At one stage, Gordon had planned to become a Presbyterian minister, but instead, he taught English at Foyle College for most of the 1970s. Although his obituaries said that he started his acting career with the Derry-based amateur group, the 71 Players, in fact he had been a leading actor in the school’s drama productions in the mid-1960s, playing Hotspur in Henry IV, Part One in 1965 and in Molière’s The Miser, as the eponymous Harpagon the following year.

At the age of 33, he gave up teaching and went to study at the Royal Scottish Academy of Music and Drama in Glasgow. After he returned to Ireland he worked alongside the acclaimed Kerry playwright, John B Keane, in Tralee and with Roma Tomelty’s Centre Stage Company, where he added challenging roles to his repertoire such as Krapp’s Last Tape and Last of the Red Hot Lovers. He also acted with the Tinderbox Theatre Company and one of his last stage roles was as a priest in a Brassneck Theatre Company production of The Sweety Bottle at the Grand Opera House in Belfast.
Roma Tomelty said Gordon was a consummate actor who could play a huge range of parts, from Shakespeare to Sam Cree. She added: “He also took classes in our summer schools for 20 years and passed on his enthusiasm about Shakespeare to hundreds of children who called him The Legend”.

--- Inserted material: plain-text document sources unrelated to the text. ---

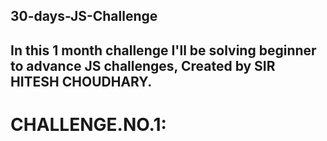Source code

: ## 30-days-JS-Challenge

## In this 1 month challenge I'll be solving beginner to advance JS challenges, Created by SIR HITESH CHOUDHARY.

# CHALLENGE.NO.1: 

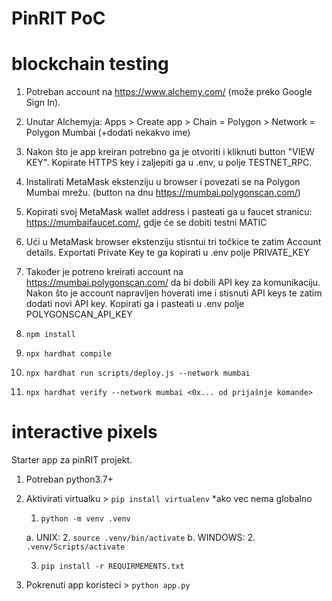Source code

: # PinRIT PoC

# blockchain testing
1. Potreban account na <a href="https://www.alchemy.com/">https://www.alchemy.com/</a> (može preko Google Sign In).
2. Unutar Alchemyja: Apps > Create app > Chain = Polygon > Network = Polygon Mumbai (+dodati nekakvo ime)
3. Nakon što je app kreiran potrebno ga je otvoriti i kliknuti button "VIEW KEY". Kopirate HTTPS key i zaljepiti ga u .env, u polje TESTNET_RPC.
4. Instalirati MetaMask ekstenziju u browser i povezati se na Polygon Mumbai mrežu. (button na dnu <a href="https://mumbai.polygonscan.com/">https://mumbai.polygonscan.com/</a>)
5. Kopirati svoj MetaMask wallet address i pasteati ga u faucet stranicu: <a href="https://mumbaifaucet.com/">https://mumbaifaucet.com/</a>, gdje će se dobiti testni MATIC
6. Ući u MetaMask browser ekstenziju stisntui tri točkice te zatim Account details. Exportati Private Key te ga kopirati u .env polje PRIVATE_KEY
7. Također je potreno kreirati account na <a href="https://mumbai.polygonscan.com/">https://mumbai.polygonscan.com/</a> da bi dobili API key za komunikaciju. Nakon što je account napravljen hoverati ime i stisnuti API keys te zatim dodati novi API key. Kopirati ga i pasteati u .env polje POLYGONSCAN_API_KEY

8. `npm install`
9. `npx hardhat compile`
10. `npx hardhat run scripts/deploy.js --network mumbai`
11. `npx hardhat verify --network mumbai <0x... od prijašnje komande>`


# interactive pixels
Starter app za pinRIT projekt.
1. Potreban python3.7+
2. Aktivirati virtualku > `pip install virtualenv` *ako vec nema globalno
    1. `python -m venv .venv`

    a. UNIX:
    2. `source .venv/bin/activate`
    b. WINDOWS:
    2. `.venv/Scripts/activate`

    3. `pip install -r REQUIRMEMENTS.txt`

3. Pokrenuti app koristeci > `python app.py`
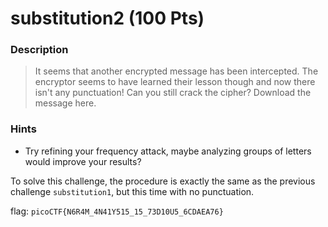 # substitution2 (100 Pts)

### Description
> It seems that another encrypted message has been intercepted. The encryptor seems to have learned their lesson though and now there isn't any punctuation! Can you still crack the cipher? Download the message here.

### Hints
- Try refining your frequency attack, maybe analyzing groups of letters would improve your results?

To solve this challenge, the procedure is exactly the same as the previous challenge `substitution1`, but this time with no punctuation.

flag: `picoCTF{N6R4M_4N41Y515_15_73D10U5_6CDAEA76}`
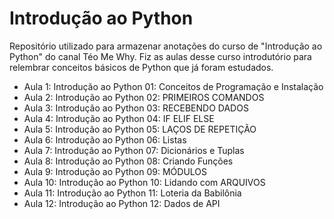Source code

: # Introdução ao Python

Repositório utilizado para armazenar anotações do curso de "Introdução ao Python" do canal Téo Me Why.
Fiz as aulas desse curso introdutório para relembrar conceitos básicos de Python que já foram estudados.

- Aula 1: Introdução ao Python 01: Conceitos de Programação e Instalação
- Aula 2: Introdução ao Python 02: PRIMEIROS COMANDOS
- Aula 3: Introdução ao Python 03: RECEBENDO DADOS
- Aula 4: Introdução ao Python 04: IF ELIF ELSE
- Aula 5: Introdução ao Python 05: LAÇOS DE REPETIÇÃO
- Aula 6: Introdução ao Python 06: Listas
- Aula 7: Introdução ao Python 07: Dicionários e Tuplas
- Aula 8: Introdução ao Python 08: Criando Funções
- Aula 9: Introdução ao Python 09: MÓDULOS
- Aula 10: Introdução ao Python 10: Lidando com ARQUIVOS
- Aula 11: Introdução ao Python 11: Loteria da Babilônia
- Aula 12: Introdução ao Python 12: Dados de API
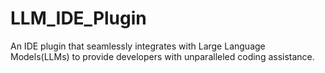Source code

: # LLM_IDE_Plugin
An IDE plugin that seamlessly integrates with Large Language Models(LLMs) to provide developers with unparalleled coding assistance.
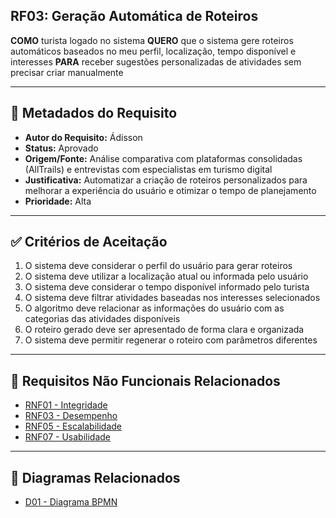 ## RF03: Geração Automática de Roteiros

**COMO** turista logado no sistema
**QUERO** que o sistema gere roteiros automáticos baseados no meu perfil, localização, tempo disponível e interesses
**PARA** receber sugestões personalizadas de atividades sem precisar criar manualmente

---

## 📄 Metadados do Requisito

- **Autor do Requisito:** Ádisson
- **Status:** Aprovado
- **Origem/Fonte:** Análise comparativa com plataformas consolidadas (AllTrails) e entrevistas com especialistas em turismo digital
- **Justificativa:** Automatizar a criação de roteiros personalizados para melhorar a experiência do usuário e otimizar o tempo de planejamento
- **Prioridade:** Alta

---

## ✅ Critérios de Aceitação

1. O sistema deve considerar o perfil do usuário para gerar roteiros
2. O sistema deve utilizar a localização atual ou informada pelo usuário
3. O sistema deve considerar o tempo disponível informado pelo turista
4. O sistema deve filtrar atividades baseadas nos interesses selecionados
5. O algoritmo deve relacionar as informações do usuário com as categorias das atividades disponíveis
6. O roteiro gerado deve ser apresentado de forma clara e organizada
7. O sistema deve permitir regenerar o roteiro com parâmetros diferentes

---

## 🔗 Requisitos Não Funcionais Relacionados

- [RNF01 - Integridade](../non_functional/RNF01.md)
- [RNF03 - Desempenho](../non_functional/RNF03.md)
- [RNF05 - Escalabilidade](../non_functional/RNF05.md)
- [RNF07 - Usabilidade](../non_functional/RNF07.md)

---

## 🔗 Diagramas Relacionados

- [D01 - Diagrama BPMN](../../diagrams/bpmn/D01.jpg)
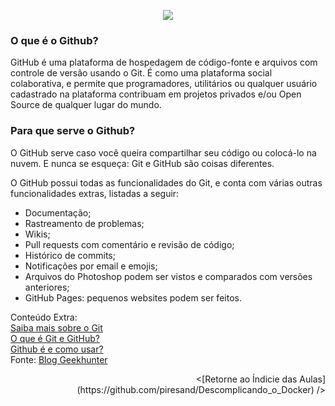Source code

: <p align="center"><img src="https://user-images.githubusercontent.com/30474126/138008249-8082be18-d7bb-4f06-9804-3cdd8b26ac8f.png" /></p>

### O que é o Github?

GitHub é uma plataforma de hospedagem de código-fonte e arquivos com controle de versão usando o Git. É como uma plataforma social colaborativa, e permite que programadores, utilitários ou qualquer usuário cadastrado na plataforma contribuam em projetos privados e/ou Open Source de qualquer lugar do mundo.

### Para que serve o Github?

O GitHub serve caso você queira compartilhar seu código ou colocá-lo na nuvem. 
E nunca se esqueça: Git e GitHub são coisas diferentes.

O GitHub possui todas as funcionalidades do Git, e conta com várias outras funcionalidades extras, listadas a seguir:

- Documentação;
- Rastreamento de problemas;
- Wikis;
- Pull requests com comentário e revisão de código;
- Histórico de commits;
- Notificações por email e emojis;
- Arquivos do Photoshop podem ser vistos e comparados com versões anteriores;
- GitHub Pages: pequenos websites podem ser feitos.

Conteúdo Extra:   
[Saiba mais sobre o Git](https://www.atlassian.com/br/git/tutorials/what-is-git)    
[O que é Git e GitHub?](https://www.youtube.com/watch?v=GDGMf2bnHlE)     
[Github é e como usar?](https://blog.geekhunter.com.br/github-o-que-e-como-usar/)   
Fonte: [Blog Geekhunter](https://blog.geekhunter.com.br/github-o-que-e-como-usar/)    

<p align="right"><[Retorne ao Índicie das Aulas](https://github.com/piresand/Descomplicando_o_Docker) /></p>
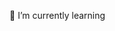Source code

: 🌱 I’m currently learning
<!---
AnikaBIAnalyst/AnikaBIAnalyst is a ✨ special ✨ repository because its `README.md` (this file) appears on your GitHub profile.
You can click the Preview link to take a look at your changes.
--->
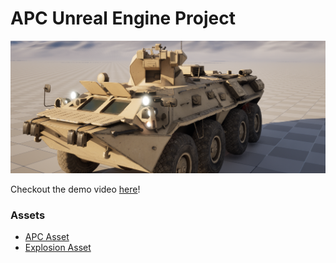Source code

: # APC Unreal Engine Project 

![APC](https://raw.githubusercontent.com/ethans333/APC_Project/refs/heads/main/apc.png)

Checkout the demo video [here](https://www.linkedin.com/feed/update/urn:li:activity:7362986439287967744/)!

### Assets

- [APC Asset](https://www.fab.com/listings/fe642fdd-c5bc-4e7d-bcc2-6bc0d43c1be5)
- [Explosion Asset](https://www.fab.com/listings/a48b3fa2-2ebf-42c2-8892-fa20a1eff289)
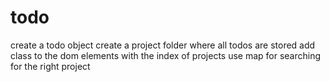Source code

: # todo
create a todo object
create a project folder where all todos are stored
add class to the dom elements with the index of projects 
use map for searching for the right project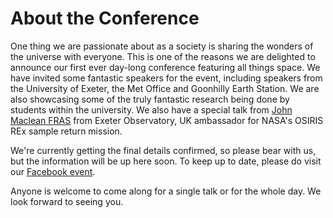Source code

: # About the Conference

One thing we are passionate about as a society is sharing the wonders of the universe with everyone. 
This is one of the reasons we are delighted to announce our first ever day-long conference featuring all things space. 
We have invited some fantastic speakers for the event, including speakers from the University of Exeter, the Met Office and Goonhilly Earth Station. 
We are also showcasing some of the truly fantastic research being done by students within the university. 
We also have a special talk from [John Maclean FRAS](http://www.exeterobservatory.com/) from Exeter Observatory, UK ambassador for NASA's OSIRIS REx sample return mission. 

We're currently getting the final details confirmed, so please bear with us, but the information will be up here soon.
To keep up to date, please do visit our [Facebook event](https://www.facebook.com/events/373831779691152/).

Anyone is welcome to come along for a single talk or for the whole day. 
We look forward to seeing you. 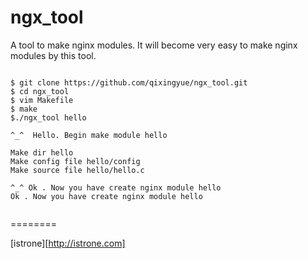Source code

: ngx_tool
========

A tool to make nginx modules.  It will become very easy to make nginx modules by this tool.

<pre><code>
$ git clone https://github.com/qixingyue/ngx_tool.git
$ cd ngx_tool
$ vim Makefile
$ make
$./ngx_tool hello

^_^  Hello. Begin make module hello 

Make dir hello 
Make config file hello/config 
Make source file hello/hello.c 

^_^ Ok . Now you have create nginx module hello 
Ok . Now you have create nginx module hello 

</code></pre>

========

[istrone][http://istrone.com]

In 2012 Gordon was seen by millions of Game of Thrones fans right across the world in the second season of the hit HBO series. He played the role of Lord Portan in one episode, The North Remembers.
Gordon had been supported by the Arts Council with a residency award allowing him to work with the Stanislavski Theatre Group in the USA. In 2011 he appeared in the Conor McPherson play, The Weir, in the Keegan Theatre in Washington DC, where he had studied in the 1980s. He also had a number of roles in films like Salt on Our Skin, Wilderness, and Sunset Heights.

But it was his portrayal of Sammy the barman in Give My Head Peace which got him recognised in Northern Ireland long after the character had vanished off the TV screens.

Gordon is survived by his wife, Ann, their two sons and a granddaughter.